Víctor Muñoz es un estupendo entrenador, un técnico hecho a la medida del Real Zaragoza y terapia perfecta para una situación de extrema complejidad como la actual. Pero desgraciadamente no hace milagros. Víctor Muñoz ha mejorado el equipo en muy pocas semanas de trabajo. Lo ha hecho más competitivo, más agresivo, más ordenado y más responsable colectivamente. A paso de tortuga, pero lo ha situado otra vez en la senda de los puntos cuando lo recogió enfilado hacia la Segunda B. Después del partido del debut ante el Deportivo, su balance son dos empates fuera de casa y un triunfo en La Romareda, un ritmo magnífico para noviembre o diciembre, insuficiente ahora en abril cuando el terreno perdido exige llevar el acelerador pisado a fondo cada fin de semana para llegar donde parece una utopía llegar.
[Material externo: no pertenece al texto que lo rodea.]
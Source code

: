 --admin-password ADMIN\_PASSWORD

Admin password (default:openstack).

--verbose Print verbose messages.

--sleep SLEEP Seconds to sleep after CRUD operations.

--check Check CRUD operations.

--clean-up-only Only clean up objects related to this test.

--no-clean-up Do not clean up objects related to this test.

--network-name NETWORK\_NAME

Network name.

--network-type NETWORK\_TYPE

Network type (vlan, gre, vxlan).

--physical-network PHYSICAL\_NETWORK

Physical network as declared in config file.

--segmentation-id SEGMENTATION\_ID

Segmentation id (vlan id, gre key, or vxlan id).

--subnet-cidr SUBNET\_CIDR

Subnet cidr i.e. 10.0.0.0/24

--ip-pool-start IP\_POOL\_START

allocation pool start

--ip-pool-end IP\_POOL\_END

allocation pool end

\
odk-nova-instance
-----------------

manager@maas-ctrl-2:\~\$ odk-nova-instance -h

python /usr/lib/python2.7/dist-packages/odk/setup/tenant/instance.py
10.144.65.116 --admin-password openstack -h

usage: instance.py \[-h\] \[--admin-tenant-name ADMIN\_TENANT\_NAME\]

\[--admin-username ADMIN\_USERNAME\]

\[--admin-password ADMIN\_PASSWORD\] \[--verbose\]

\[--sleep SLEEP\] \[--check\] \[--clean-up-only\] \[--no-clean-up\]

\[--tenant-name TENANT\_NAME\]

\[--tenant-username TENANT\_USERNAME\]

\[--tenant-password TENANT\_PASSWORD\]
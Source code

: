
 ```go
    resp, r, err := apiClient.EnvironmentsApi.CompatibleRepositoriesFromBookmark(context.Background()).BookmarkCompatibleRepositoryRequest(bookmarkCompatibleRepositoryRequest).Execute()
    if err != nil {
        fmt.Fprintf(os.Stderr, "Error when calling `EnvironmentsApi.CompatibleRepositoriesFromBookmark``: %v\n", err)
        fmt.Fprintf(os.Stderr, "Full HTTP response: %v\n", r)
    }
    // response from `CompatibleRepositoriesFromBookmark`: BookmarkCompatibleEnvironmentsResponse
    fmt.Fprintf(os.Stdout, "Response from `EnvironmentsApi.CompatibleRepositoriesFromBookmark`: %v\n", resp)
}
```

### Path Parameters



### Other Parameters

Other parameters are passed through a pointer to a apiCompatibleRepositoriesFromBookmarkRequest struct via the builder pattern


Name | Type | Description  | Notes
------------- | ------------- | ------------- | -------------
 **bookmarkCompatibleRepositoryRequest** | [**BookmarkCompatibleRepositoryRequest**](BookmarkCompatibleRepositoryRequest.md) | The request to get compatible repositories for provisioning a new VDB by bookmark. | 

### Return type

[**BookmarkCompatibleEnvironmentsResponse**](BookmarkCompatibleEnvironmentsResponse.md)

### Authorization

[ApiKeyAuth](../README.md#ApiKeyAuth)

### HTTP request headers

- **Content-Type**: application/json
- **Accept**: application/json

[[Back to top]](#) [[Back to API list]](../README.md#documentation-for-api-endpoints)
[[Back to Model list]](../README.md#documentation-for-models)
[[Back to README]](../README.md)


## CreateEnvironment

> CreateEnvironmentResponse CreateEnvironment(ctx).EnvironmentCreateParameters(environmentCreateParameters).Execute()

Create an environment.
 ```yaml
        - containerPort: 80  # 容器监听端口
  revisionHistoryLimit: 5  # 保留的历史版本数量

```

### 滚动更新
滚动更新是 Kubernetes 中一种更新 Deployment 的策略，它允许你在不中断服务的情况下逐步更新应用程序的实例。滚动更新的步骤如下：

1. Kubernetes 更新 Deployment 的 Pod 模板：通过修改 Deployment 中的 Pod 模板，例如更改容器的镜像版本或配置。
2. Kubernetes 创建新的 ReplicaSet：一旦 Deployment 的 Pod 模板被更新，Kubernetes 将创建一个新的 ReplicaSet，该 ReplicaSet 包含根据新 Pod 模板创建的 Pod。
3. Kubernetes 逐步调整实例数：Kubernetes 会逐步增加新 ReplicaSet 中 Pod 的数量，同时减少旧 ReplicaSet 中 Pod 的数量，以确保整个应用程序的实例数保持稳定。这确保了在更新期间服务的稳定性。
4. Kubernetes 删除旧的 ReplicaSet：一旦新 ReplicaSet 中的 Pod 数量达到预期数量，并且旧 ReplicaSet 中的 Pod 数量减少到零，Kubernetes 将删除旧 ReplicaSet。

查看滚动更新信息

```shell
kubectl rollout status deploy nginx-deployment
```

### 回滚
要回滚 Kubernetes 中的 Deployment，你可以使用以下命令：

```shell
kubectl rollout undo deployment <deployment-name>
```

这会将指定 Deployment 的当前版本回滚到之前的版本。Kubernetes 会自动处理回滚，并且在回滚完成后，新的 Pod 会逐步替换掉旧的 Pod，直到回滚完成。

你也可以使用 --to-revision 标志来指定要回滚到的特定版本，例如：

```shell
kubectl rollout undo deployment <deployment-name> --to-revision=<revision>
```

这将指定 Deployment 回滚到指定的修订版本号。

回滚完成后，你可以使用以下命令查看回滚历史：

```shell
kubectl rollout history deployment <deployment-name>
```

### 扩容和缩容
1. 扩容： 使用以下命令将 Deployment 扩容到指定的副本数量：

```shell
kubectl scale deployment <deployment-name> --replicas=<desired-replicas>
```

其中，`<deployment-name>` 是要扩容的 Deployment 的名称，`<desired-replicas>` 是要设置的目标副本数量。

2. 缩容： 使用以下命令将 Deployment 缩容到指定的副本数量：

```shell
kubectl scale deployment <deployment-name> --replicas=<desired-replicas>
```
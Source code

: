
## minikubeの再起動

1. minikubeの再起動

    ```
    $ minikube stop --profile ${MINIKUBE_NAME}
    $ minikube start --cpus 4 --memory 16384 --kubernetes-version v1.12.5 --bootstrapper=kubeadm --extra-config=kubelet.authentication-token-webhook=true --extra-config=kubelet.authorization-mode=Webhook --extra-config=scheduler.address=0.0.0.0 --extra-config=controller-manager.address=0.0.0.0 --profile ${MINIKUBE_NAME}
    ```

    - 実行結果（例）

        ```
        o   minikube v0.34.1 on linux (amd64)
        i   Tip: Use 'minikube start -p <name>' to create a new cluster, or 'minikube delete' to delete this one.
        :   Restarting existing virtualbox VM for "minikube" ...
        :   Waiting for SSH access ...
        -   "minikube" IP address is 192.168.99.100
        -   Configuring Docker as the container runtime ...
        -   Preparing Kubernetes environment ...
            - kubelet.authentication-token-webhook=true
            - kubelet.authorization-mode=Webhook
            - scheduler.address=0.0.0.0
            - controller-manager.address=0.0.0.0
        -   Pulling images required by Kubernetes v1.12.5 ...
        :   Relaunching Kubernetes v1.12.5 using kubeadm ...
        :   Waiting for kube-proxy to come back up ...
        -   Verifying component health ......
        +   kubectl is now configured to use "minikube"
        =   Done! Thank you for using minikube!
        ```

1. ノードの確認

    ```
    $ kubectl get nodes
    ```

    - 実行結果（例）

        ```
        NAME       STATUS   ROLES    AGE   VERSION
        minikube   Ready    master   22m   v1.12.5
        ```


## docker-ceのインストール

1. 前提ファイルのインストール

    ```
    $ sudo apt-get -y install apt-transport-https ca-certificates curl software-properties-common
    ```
Víctor puede trasladarles a sus hombres una idea firme, no un plan distinto a cada rato como su antecesor. Puede entrenar a fondo como siempre ha hecho, rindiendo culto al trabajo y esperando que caigan los frutos de ese esfuerzo. Pero lo que Muñoz no podrá lograr jamás es que quien no sabe jugar bien al fútbol juegue bien al fútbol ni, por supuesto, enmendar los serios errores individuales de imposible subsanación que, una jornada sí y una no, especialmente en defensa y con mención honorífica para Rico y para Laguardia, acaban arruinando los resultados. Querrá, pero en ese empeño no dejará de ser un Quijote luchando contra molinos de viento gigantes e invencibles.